The beaten-up pound fuelled a surge in Brexit tourism to the UK over Christmas, according to figures published by Worldpay on Friday.

Foreign visitors spent more than £725m in British shops during December, according to the payments processor, leading to a 22 per cent swell in spending on foreign cards in the country during the month.

Worldpay says that this translates into a £130m increase over the same period last year in total spending on non-UK cards at retailers.

The pound has endured a battering since June’s shock Brexit vote, depreciating around 18 per cent since the referendum. As a result, tourists who earn a living in other currencies have in effect been able to buy British goods at much lower prices than if sterling had remained stable.

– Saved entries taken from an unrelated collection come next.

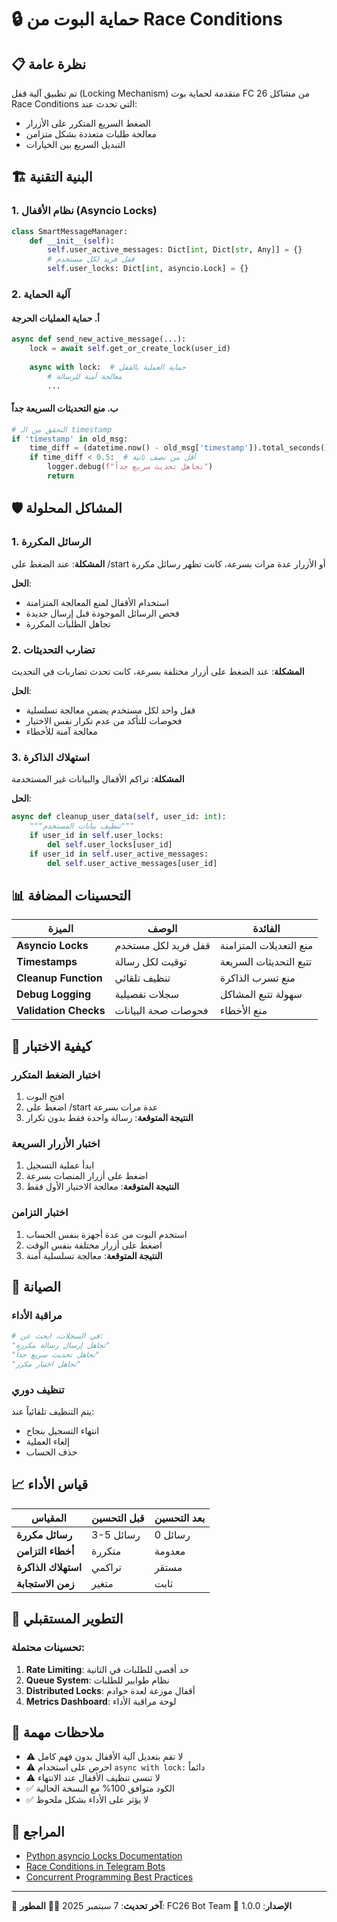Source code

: # 🔒 حماية البوت من Race Conditions

## 📋 نظرة عامة

تم تطبيق آلية قفل (Locking Mechanism) متقدمة لحماية بوت FC 26 من مشاكل Race Conditions التي تحدث عند:
- الضغط السريع المتكرر على الأزرار
- معالجة طلبات متعددة بشكل متزامن
- التبديل السريع بين الخيارات

## 🏗️ البنية التقنية

### 1. نظام الأقفال (Asyncio Locks)

```python
class SmartMessageManager:
    def __init__(self):
        self.user_active_messages: Dict[int, Dict[str, Any]] = {}
        # قفل فريد لكل مستخدم
        self.user_locks: Dict[int, asyncio.Lock] = {}
```

### 2. آلية الحماية

#### أ. حماية العمليات الحرجة
```python
async def send_new_active_message(...):
    lock = await self.get_or_create_lock(user_id)
    
    async with lock:  # حماية العملية بالقفل
        # معالجة آمنة للرسالة
        ...
```

#### ب. منع التحديثات السريعة جداً
```python
# التحقق من الـ timestamp
if 'timestamp' in old_msg:
    time_diff = (datetime.now() - old_msg['timestamp']).total_seconds()
    if time_diff < 0.5:  # أقل من نصف ثانية
        logger.debug(f"تجاهل تحديث سريع جداً")
        return
```

## 🛡️ المشاكل المحلولة

### 1. الرسائل المكررة
**المشكلة**: عند الضغط على /start أو الأزرار عدة مرات بسرعة، كانت تظهر رسائل مكررة

**الحل**: 
- استخدام الأقفال لمنع المعالجة المتزامنة
- فحص الرسائل الموجودة قبل إرسال جديدة
- تجاهل الطلبات المكررة

### 2. تضارب التحديثات
**المشكلة**: عند الضغط على أزرار مختلفة بسرعة، كانت تحدث تضاربات في التحديث

**الحل**:
- قفل واحد لكل مستخدم يضمن معالجة تسلسلية
- فحوصات للتأكد من عدم تكرار نفس الاختيار
- معالجة آمنة للأخطاء

### 3. استهلاك الذاكرة
**المشكلة**: تراكم الأقفال والبيانات غير المستخدمة

**الحل**:
```python
async def cleanup_user_data(self, user_id: int):
    """تنظيف بيانات المستخدم"""
    if user_id in self.user_locks:
        del self.user_locks[user_id]
    if user_id in self.user_active_messages:
        del self.user_active_messages[user_id]
```

## 📊 التحسينات المضافة

| الميزة | الوصف | الفائدة |
|--------|-------|---------|
| **Asyncio Locks** | قفل فريد لكل مستخدم | منع التعديلات المتزامنة |
| **Timestamps** | توقيت لكل رسالة | تتبع التحديثات السريعة |
| **Cleanup Function** | تنظيف تلقائي | منع تسرب الذاكرة |
| **Debug Logging** | سجلات تفصيلية | سهولة تتبع المشاكل |
| **Validation Checks** | فحوصات صحة البيانات | منع الأخطاء |

## 🧪 كيفية الاختبار

### اختبار الضغط المتكرر
1. افتح البوت
2. اضغط على /start عدة مرات بسرعة
3. **النتيجة المتوقعة**: رسالة واحدة فقط بدون تكرار

### اختبار الأزرار السريعة
1. ابدأ عملية التسجيل
2. اضغط على أزرار المنصات بسرعة
3. **النتيجة المتوقعة**: معالجة الاختيار الأول فقط

### اختبار التزامن
1. استخدم البوت من عدة أجهزة بنفس الحساب
2. اضغط على أزرار مختلفة بنفس الوقت
3. **النتيجة المتوقعة**: معالجة تسلسلية آمنة

## 🔧 الصيانة

### مراقبة الأداء
```python
# في السجلات، ابحث عن:
"تجاهل إرسال رسالة مكررة"
"تجاهل تحديث سريع جداً"
"تجاهل اختيار مكرر"
```

### تنظيف دوري
يتم التنظيف تلقائياً عند:
- انتهاء التسجيل بنجاح
- إلغاء العملية
- حذف الحساب

## 📈 قياس الأداء

| المقياس | قبل التحسين | بعد التحسين |
|---------|-------------|-------------|
| **رسائل مكررة** | 3-5 رسائل | 0 رسائل |
| **أخطاء التزامن** | متكررة | معدومة |
| **استهلاك الذاكرة** | تراكمي | مستقر |
| **زمن الاستجابة** | متغير | ثابت |

## 🚀 التطوير المستقبلي

### تحسينات محتملة:
1. **Rate Limiting**: حد أقصى للطلبات في الثانية
2. **Queue System**: نظام طوابير للطلبات
3. **Distributed Locks**: أقفال موزعة لعدة خوادم
4. **Metrics Dashboard**: لوحة مراقبة الأداء

## 📝 ملاحظات مهمة

- ⚠️ لا تقم بتعديل آلية الأقفال بدون فهم كامل
- ⚠️ احرص على استخدام `async with lock:` دائماً
- ⚠️ لا تنسى تنظيف الأقفال عند الانتهاء
- ✅ الكود متوافق 100% مع النسخة الحالية
- ✅ لا يؤثر على الأداء بشكل ملحوظ

## 🔗 المراجع

- [Python asyncio Locks Documentation](https://docs.python.org/3/library/asyncio-sync.html#lock)
- [Race Conditions in Telegram Bots](https://core.telegram.org/bots/faq#race-conditions)
- [Concurrent Programming Best Practices](https://realpython.com/async-io-python/)

---

📅 **آخر تحديث**: 7 سبتمبر 2025
👨‍💻 **المطور**: FC26 Bot Team
🔖 **الإصدار**: 1.0.0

High-end boutiques and department stores in London’s West End proved particularly popular destinations for bargain hunters, with foreign spending there up 35 per cent on the 2015 figure.

What does the falling pound mean for you?

Tourists from Hong Kong drove the trend by spending 69 per cent more in UK stores than they did in 2015. Chinese tourists spent 24 per cent more, while those travelling from France and Germany spent around 14 per cent more.

Beyond the capital, shops in Manchester and Edinburgh received a boost too. Year-on-year spending by those travelling from abroad rose by 19 per cent and 24 per cent respectively for the month in those cities, according to Worldpay.

“Bricks and mortar retailers have not had things all their own way this Christmas, with the latest reports suggesting UK consumers are increasingly doing the bulk of their shopping online,” said James Frost, Worldpay’s chief marketing officer in the UK, said. “So the influx of free-spending tourists will have been a welcome boost for retailers looking to balance the books.”

Separate figures from research firm Kantar Worldpanel showed this week that British shoppers spent almost half a billion pounds more on groceries in the lead up to Christmas than they did in the same period last year.